▶ Task requirements
A word-for-word retyping of the listing below is required, with the pictures dropped.

------------------------------------------------------------

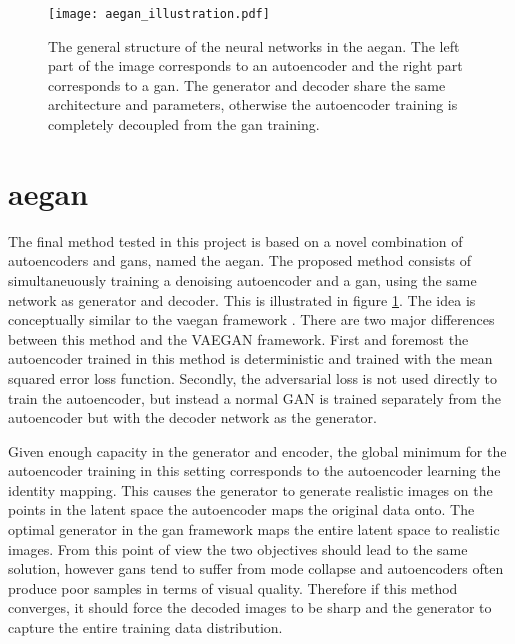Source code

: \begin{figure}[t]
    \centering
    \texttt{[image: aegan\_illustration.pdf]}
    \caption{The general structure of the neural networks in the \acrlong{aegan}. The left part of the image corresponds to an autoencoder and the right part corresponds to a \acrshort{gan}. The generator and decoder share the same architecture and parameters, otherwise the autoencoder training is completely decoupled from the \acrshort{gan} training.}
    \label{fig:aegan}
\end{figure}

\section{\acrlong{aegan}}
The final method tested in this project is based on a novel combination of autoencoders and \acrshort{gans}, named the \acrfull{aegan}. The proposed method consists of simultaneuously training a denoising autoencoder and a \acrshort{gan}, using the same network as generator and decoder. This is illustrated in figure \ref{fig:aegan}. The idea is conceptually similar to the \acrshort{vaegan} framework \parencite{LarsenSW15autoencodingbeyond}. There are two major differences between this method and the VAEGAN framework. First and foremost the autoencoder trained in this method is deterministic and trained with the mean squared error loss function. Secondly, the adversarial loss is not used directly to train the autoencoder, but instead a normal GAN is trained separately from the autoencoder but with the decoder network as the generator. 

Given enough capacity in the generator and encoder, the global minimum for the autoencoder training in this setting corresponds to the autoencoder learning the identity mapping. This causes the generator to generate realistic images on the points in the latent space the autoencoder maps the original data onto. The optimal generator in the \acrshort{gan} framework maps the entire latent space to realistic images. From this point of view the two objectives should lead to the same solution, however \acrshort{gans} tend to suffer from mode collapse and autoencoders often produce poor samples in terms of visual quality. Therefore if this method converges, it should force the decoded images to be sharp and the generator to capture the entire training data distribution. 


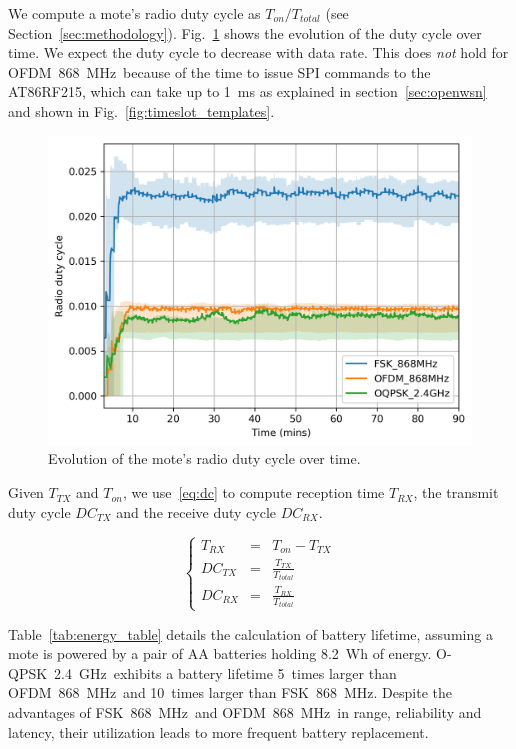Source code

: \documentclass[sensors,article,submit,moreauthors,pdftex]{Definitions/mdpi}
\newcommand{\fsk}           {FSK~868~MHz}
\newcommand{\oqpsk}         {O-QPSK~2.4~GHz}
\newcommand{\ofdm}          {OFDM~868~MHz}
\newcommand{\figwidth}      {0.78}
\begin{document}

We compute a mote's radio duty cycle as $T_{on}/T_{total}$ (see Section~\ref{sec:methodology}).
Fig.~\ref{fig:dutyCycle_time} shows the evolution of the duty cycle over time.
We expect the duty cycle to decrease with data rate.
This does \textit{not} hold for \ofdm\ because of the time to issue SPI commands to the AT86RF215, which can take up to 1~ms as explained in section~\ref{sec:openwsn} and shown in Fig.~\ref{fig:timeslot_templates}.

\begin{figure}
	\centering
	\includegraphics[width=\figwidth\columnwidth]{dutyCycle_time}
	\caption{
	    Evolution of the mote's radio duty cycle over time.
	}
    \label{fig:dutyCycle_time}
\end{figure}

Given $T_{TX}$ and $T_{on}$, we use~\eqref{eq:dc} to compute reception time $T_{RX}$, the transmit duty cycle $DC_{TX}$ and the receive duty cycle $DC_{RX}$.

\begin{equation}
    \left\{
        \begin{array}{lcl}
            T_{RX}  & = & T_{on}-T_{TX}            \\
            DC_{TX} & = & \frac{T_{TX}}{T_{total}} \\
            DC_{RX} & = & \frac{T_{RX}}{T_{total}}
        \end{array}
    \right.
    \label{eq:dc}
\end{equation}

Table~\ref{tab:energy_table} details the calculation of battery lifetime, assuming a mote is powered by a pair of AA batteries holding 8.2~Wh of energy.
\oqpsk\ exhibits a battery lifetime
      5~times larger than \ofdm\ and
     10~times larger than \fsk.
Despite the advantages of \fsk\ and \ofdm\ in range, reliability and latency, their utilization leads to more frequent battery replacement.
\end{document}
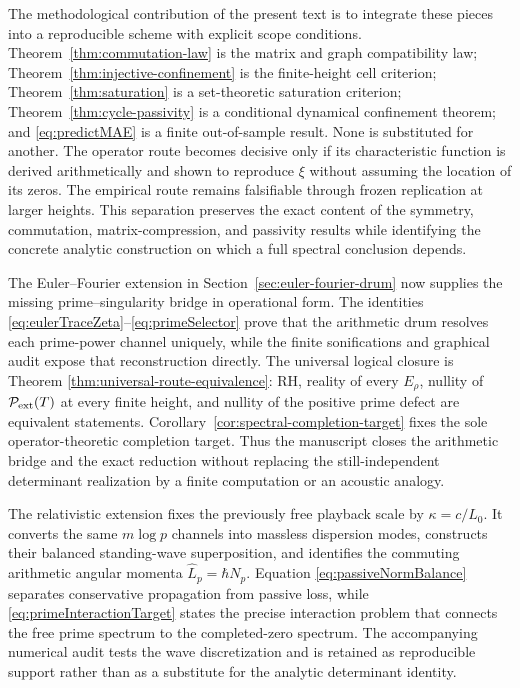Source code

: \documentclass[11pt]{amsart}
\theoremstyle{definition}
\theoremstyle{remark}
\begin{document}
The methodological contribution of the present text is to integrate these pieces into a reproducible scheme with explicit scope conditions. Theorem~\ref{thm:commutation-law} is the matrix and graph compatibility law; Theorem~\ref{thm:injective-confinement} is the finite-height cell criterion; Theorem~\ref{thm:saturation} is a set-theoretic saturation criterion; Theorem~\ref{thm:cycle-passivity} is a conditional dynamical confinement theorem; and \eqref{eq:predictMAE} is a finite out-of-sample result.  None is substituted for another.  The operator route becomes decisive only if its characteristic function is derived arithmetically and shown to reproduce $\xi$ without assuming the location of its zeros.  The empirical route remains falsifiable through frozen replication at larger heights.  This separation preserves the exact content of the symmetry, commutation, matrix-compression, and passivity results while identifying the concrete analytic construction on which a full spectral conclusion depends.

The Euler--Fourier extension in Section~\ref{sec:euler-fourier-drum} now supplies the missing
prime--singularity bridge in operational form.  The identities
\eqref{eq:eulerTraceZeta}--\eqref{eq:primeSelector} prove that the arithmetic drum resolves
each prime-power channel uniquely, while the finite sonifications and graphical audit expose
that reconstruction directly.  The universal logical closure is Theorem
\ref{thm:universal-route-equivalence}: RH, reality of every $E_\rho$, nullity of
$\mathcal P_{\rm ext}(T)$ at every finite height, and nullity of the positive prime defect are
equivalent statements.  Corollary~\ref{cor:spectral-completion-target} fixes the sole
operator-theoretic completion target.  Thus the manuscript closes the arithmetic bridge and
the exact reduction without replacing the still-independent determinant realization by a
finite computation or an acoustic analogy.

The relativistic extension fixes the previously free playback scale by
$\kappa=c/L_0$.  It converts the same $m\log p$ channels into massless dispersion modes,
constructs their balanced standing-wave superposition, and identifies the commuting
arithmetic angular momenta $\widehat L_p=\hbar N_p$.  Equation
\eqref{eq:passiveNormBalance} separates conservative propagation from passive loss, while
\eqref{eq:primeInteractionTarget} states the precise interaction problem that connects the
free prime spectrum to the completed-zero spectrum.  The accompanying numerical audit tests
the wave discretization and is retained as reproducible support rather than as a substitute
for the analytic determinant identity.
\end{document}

------------------------------------------------------------

▶ Reply
Source code

: \begin{figure}[t]
    \centering
    \texttt{[image: aegan\_illustration.pdf]}
    \caption{The general structure of the neural networks in the \acrlong{aegan}. The left part of the image corresponds to an autoencoder and the right part corresponds to a \acrshort{gan}. The generator and decoder share the same architecture and parameters, otherwise the autoencoder training is completely decoupled from the \acrshort{gan} training.}
    \label{fig:aegan}
\end{figure}

\section{\acrlong{aegan}}
The final method tested in this project is based on a novel combination of autoencoders and \acrshort{gans}, named the \acrfull{aegan}. The proposed method consists of simultaneuously training a denoising autoencoder and a \acrshort{gan}, using the same network as generator and decoder. This is illustrated in figure \ref{fig:aegan}. The idea is conceptually similar to the \acrshort{vaegan} framework \parencite{LarsenSW15autoencodingbeyond}. There are two major differences between this method and the VAEGAN framework. First and foremost the autoencoder trained in this method is deterministic and trained with the mean squared error loss function. Secondly, the adversarial loss is not used directly to train the autoencoder, but instead a normal GAN is trained separately from the autoencoder but with the decoder network as the generator. 

Given enough capacity in the generator and encoder, the global minimum for the autoencoder training in this setting corresponds to the autoencoder learning the identity mapping. This causes the generator to generate realistic images on the points in the latent space the autoencoder maps the original data onto. The optimal generator in the \acrshort{gan} framework maps the entire latent space to realistic images. From this point of view the two objectives should lead to the same solution, however \acrshort{gans} tend to suffer from mode collapse and autoencoders often produce poor samples in terms of visual quality. Therefore if this method converges, it should force the decoded images to be sharp and the generator to capture the entire training data distribution. 


Source code

: \documentclass[sensors,article,submit,moreauthors,pdftex]{Definitions/mdpi}
\newcommand{\fsk}           {FSK~868~MHz}
\newcommand{\oqpsk}         {O-QPSK~2.4~GHz}
\newcommand{\ofdm}          {OFDM~868~MHz}
\newcommand{\figwidth}      {0.78}
\begin{document}

We compute a mote's radio duty cycle as $T_{on}/T_{total}$ (see Section~\ref{sec:methodology}).
Fig.~\ref{fig:dutyCycle_time} shows the evolution of the duty cycle over time.
We expect the duty cycle to decrease with data rate.
This does \textit{not} hold for \ofdm\ because of the time to issue SPI commands to the AT86RF215, which can take up to 1~ms as explained in section~\ref{sec:openwsn} and shown in Fig.~\ref{fig:timeslot_templates}.

\begin{figure}
	\centering
	\includegraphics[width=\figwidth\columnwidth]{dutyCycle_time}
	\caption{
	    Evolution of the mote's radio duty cycle over time.
	}
    \label{fig:dutyCycle_time}
\end{figure}

Given $T_{TX}$ and $T_{on}$, we use~\eqref{eq:dc} to compute reception time $T_{RX}$, the transmit duty cycle $DC_{TX}$ and the receive duty cycle $DC_{RX}$.

\begin{equation}
    \left\{
        \begin{array}{lcl}
            T_{RX}  & = & T_{on}-T_{TX}            \\
            DC_{TX} & = & \frac{T_{TX}}{T_{total}} \\
            DC_{RX} & = & \frac{T_{RX}}{T_{total}}
        \end{array}
    \right.
    \label{eq:dc}
\end{equation}

Table~\ref{tab:energy_table} details the calculation of battery lifetime, assuming a mote is powered by a pair of AA batteries holding 8.2~Wh of energy.
\oqpsk\ exhibits a battery lifetime
      5~times larger than \ofdm\ and
     10~times larger than \fsk.
Despite the advantages of \fsk\ and \ofdm\ in range, reliability and latency, their utilization leads to more frequent battery replacement.
\end{document}
Source code

: \documentclass[11pt]{amsart}
\theoremstyle{definition}
\theoremstyle{remark}
\begin{document}
The methodological contribution of the present text is to integrate these pieces into a reproducible scheme with explicit scope conditions. Theorem~\ref{thm:commutation-law} is the matrix and graph compatibility law; Theorem~\ref{thm:injective-confinement} is the finite-height cell criterion; Theorem~\ref{thm:saturation} is a set-theoretic saturation criterion; Theorem~\ref{thm:cycle-passivity} is a conditional dynamical confinement theorem; and \eqref{eq:predictMAE} is a finite out-of-sample result.  None is substituted for another.  The operator route becomes decisive only if its characteristic function is derived arithmetically and shown to reproduce $\xi$ without assuming the location of its zeros.  The empirical route remains falsifiable through frozen replication at larger heights.  This separation preserves the exact content of the symmetry, commutation, matrix-compression, and passivity results while identifying the concrete analytic construction on which a full spectral conclusion depends.

The Euler--Fourier extension in Section~\ref{sec:euler-fourier-drum} now supplies the missing
prime--singularity bridge in operational form.  The identities
\eqref{eq:eulerTraceZeta}--\eqref{eq:primeSelector} prove that the arithmetic drum resolves
each prime-power channel uniquely, while the finite sonifications and graphical audit expose
that reconstruction directly.  The universal logical closure is Theorem
\ref{thm:universal-route-equivalence}: RH, reality of every $E_\rho$, nullity of
$\mathcal P_{\rm ext}(T)$ at every finite height, and nullity of the positive prime defect are
equivalent statements.  Corollary~\ref{cor:spectral-completion-target} fixes the sole
operator-theoretic completion target.  Thus the manuscript closes the arithmetic bridge and
the exact reduction without replacing the still-independent determinant realization by a
finite computation or an acoustic analogy.

The relativistic extension fixes the previously free playback scale by
$\kappa=c/L_0$.  It converts the same $m\log p$ channels into massless dispersion modes,
constructs their balanced standing-wave superposition, and identifies the commuting
arithmetic angular momenta $\widehat L_p=\hbar N_p$.  Equation
\eqref{eq:passiveNormBalance} separates conservative propagation from passive loss, while
\eqref{eq:primeInteractionTarget} states the precise interaction problem that connects the
free prime spectrum to the completed-zero spectrum.  The accompanying numerical audit tests
the wave discretization and is retained as reproducible support rather than as a substitute
for the analytic determinant identity.
\end{document}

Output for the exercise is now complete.